#### [What the exercise asks]
Each line below that carries the string "centering" must appear in the answer.

#### [Information]
=== Begin Enclosure ===

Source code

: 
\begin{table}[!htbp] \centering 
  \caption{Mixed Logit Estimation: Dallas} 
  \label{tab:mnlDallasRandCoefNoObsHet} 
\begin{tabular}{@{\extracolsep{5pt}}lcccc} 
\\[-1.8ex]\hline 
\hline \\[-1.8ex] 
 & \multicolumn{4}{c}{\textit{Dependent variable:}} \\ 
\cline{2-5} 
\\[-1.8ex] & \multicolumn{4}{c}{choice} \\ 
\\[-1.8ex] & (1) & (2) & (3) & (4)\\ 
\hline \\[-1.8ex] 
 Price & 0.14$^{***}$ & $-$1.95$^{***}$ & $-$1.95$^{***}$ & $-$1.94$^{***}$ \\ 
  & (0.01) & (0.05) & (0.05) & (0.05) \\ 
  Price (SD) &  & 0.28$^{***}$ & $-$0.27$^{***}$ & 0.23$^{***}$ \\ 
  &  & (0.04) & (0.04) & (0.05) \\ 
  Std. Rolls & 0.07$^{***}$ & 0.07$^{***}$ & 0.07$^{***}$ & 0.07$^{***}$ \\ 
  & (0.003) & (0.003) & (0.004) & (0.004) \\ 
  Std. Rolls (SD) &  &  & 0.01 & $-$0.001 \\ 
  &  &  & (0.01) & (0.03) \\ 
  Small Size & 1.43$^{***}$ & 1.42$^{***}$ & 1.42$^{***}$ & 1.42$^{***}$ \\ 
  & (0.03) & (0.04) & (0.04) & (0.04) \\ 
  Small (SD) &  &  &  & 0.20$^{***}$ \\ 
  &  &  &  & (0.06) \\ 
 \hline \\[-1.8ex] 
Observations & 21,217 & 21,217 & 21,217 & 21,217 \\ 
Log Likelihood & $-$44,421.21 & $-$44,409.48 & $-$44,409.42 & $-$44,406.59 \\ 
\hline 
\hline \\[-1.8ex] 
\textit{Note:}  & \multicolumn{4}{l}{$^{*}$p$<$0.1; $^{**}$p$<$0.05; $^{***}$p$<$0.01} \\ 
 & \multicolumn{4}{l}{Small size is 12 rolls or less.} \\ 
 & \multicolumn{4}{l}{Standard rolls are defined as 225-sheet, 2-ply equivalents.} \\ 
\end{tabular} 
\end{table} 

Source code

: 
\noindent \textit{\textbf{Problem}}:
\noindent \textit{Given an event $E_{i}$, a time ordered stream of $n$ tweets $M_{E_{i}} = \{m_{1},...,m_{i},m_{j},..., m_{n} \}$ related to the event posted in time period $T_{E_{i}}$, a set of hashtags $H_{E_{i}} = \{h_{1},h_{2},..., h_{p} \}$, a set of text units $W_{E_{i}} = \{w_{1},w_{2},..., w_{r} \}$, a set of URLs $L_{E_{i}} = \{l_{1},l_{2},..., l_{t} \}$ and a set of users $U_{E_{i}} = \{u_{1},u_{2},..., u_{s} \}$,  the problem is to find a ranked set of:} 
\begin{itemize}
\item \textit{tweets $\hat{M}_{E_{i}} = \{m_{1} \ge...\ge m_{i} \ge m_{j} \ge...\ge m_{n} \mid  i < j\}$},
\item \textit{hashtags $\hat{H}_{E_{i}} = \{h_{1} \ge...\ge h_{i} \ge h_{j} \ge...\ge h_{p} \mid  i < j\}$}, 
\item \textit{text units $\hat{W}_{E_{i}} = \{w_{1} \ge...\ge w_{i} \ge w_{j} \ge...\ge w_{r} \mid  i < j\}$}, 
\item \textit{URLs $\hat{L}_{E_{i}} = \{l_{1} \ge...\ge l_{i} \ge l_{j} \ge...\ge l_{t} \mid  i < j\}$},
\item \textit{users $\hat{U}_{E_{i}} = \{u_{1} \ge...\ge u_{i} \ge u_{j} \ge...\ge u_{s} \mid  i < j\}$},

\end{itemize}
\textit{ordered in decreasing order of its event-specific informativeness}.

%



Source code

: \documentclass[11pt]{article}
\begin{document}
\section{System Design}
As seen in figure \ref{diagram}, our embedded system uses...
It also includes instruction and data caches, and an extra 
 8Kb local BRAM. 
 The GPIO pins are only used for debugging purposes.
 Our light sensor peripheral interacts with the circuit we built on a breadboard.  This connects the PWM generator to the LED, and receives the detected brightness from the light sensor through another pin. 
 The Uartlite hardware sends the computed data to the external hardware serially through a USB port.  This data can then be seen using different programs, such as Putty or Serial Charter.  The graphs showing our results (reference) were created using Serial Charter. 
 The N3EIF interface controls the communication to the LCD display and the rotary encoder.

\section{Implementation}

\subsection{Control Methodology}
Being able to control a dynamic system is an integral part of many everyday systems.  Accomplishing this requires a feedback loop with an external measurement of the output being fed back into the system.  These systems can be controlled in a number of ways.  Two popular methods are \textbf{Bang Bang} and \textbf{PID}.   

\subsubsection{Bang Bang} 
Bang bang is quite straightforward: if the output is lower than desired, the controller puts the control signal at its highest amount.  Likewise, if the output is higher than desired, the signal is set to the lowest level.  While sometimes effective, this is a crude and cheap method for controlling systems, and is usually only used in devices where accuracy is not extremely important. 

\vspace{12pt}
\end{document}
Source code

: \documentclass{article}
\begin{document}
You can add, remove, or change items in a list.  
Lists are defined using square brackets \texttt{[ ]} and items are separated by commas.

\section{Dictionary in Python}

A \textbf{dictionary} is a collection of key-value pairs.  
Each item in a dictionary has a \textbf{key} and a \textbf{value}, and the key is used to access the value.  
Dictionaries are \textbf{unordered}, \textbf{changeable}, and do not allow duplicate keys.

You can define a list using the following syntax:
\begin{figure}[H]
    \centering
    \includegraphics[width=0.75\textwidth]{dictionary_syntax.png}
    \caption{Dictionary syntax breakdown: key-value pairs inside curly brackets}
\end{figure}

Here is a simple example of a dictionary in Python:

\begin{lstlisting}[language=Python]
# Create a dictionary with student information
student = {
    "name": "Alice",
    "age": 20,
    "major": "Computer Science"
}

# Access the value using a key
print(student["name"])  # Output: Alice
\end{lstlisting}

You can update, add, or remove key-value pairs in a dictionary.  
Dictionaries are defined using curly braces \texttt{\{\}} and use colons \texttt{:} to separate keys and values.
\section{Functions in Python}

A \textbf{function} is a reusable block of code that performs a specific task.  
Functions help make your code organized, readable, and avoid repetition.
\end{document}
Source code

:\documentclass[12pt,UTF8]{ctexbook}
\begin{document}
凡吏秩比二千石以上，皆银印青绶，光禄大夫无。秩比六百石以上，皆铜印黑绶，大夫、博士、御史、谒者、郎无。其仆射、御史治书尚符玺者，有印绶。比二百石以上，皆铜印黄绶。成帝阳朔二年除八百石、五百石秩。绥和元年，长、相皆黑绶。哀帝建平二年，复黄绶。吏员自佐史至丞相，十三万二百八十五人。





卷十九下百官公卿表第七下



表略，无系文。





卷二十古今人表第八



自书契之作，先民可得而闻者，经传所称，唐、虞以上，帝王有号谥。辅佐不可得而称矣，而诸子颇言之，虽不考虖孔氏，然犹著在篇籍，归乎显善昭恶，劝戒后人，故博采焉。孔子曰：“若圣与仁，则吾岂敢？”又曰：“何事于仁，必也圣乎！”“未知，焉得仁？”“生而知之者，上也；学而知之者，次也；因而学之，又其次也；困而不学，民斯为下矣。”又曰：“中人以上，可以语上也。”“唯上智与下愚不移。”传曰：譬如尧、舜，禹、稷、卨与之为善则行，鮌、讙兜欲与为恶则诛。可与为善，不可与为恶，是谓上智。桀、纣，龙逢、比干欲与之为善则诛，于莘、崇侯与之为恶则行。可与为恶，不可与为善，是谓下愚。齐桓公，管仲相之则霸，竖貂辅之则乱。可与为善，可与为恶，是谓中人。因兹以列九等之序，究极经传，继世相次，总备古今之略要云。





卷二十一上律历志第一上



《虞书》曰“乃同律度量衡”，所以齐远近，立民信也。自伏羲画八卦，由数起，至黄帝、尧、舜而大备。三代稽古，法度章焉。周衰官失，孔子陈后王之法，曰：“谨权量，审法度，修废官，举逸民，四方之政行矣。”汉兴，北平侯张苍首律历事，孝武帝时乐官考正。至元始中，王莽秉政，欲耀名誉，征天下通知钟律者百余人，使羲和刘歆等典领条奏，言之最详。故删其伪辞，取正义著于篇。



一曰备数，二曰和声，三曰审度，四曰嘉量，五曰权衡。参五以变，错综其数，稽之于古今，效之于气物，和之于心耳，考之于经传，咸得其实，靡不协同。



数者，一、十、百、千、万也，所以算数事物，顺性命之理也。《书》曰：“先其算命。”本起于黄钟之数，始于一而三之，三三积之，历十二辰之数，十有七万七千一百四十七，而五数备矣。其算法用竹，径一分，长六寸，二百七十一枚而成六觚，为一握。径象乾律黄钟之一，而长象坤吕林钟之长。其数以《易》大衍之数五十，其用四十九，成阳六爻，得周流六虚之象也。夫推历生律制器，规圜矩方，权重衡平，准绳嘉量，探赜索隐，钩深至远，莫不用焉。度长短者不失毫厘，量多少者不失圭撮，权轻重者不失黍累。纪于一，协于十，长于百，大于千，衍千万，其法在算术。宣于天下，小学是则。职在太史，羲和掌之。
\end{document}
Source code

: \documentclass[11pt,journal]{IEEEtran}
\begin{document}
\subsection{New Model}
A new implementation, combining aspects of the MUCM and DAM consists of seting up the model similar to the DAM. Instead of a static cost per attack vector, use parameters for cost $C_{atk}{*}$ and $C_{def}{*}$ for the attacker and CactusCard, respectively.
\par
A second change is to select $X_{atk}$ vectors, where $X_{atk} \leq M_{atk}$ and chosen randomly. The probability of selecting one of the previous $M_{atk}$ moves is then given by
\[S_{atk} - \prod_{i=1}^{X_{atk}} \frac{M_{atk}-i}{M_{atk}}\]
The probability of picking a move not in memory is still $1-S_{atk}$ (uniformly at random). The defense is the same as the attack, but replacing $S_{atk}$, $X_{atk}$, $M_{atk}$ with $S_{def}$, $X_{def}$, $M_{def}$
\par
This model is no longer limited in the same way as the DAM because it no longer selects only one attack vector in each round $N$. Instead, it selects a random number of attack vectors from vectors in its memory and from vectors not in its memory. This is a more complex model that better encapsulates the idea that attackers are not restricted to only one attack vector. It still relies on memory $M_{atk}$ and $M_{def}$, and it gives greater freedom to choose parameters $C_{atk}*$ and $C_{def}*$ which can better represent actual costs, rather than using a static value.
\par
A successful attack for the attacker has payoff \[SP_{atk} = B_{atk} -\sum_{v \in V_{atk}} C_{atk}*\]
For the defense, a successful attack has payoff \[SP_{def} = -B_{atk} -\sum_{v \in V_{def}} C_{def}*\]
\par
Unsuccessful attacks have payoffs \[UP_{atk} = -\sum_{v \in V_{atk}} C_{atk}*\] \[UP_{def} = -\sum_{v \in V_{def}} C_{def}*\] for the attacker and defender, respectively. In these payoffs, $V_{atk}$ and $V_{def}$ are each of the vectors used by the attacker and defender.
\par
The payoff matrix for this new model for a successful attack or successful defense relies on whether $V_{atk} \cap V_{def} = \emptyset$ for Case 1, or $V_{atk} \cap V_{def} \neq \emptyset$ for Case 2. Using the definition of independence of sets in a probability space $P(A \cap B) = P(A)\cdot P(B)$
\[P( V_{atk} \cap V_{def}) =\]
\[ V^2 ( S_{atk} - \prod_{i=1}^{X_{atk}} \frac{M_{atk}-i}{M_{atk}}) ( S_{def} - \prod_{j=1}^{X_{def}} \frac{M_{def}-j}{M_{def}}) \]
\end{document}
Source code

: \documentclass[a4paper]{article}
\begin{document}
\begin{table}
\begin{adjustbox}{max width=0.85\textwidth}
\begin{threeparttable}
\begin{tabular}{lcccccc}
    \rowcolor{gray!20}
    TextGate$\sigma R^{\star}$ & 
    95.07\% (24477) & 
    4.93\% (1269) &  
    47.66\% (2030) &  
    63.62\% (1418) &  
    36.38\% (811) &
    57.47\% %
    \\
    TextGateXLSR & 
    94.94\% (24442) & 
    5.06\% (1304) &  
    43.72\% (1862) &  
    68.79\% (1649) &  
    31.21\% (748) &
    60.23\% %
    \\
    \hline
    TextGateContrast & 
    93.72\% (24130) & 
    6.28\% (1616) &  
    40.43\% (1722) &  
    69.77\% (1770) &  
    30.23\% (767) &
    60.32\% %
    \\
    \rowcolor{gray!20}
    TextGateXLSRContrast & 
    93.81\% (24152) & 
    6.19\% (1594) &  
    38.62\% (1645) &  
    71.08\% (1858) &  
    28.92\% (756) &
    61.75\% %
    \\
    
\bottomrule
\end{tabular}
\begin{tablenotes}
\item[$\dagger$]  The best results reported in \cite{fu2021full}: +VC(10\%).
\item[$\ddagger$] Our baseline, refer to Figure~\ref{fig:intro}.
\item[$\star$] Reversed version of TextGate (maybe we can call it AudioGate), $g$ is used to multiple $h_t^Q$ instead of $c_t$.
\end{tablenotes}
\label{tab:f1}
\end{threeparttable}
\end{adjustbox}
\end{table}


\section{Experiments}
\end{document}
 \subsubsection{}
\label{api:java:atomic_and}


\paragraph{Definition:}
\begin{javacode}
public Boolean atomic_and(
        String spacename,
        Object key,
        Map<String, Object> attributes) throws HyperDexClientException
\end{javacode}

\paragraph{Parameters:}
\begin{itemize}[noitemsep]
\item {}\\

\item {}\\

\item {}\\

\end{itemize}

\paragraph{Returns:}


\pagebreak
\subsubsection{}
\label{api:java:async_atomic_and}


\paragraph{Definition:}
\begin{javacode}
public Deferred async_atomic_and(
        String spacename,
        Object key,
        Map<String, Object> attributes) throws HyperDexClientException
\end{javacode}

=== End Enclosure ===

#### [Solution]
\begin{table}[!htbp] \centering 
    \centering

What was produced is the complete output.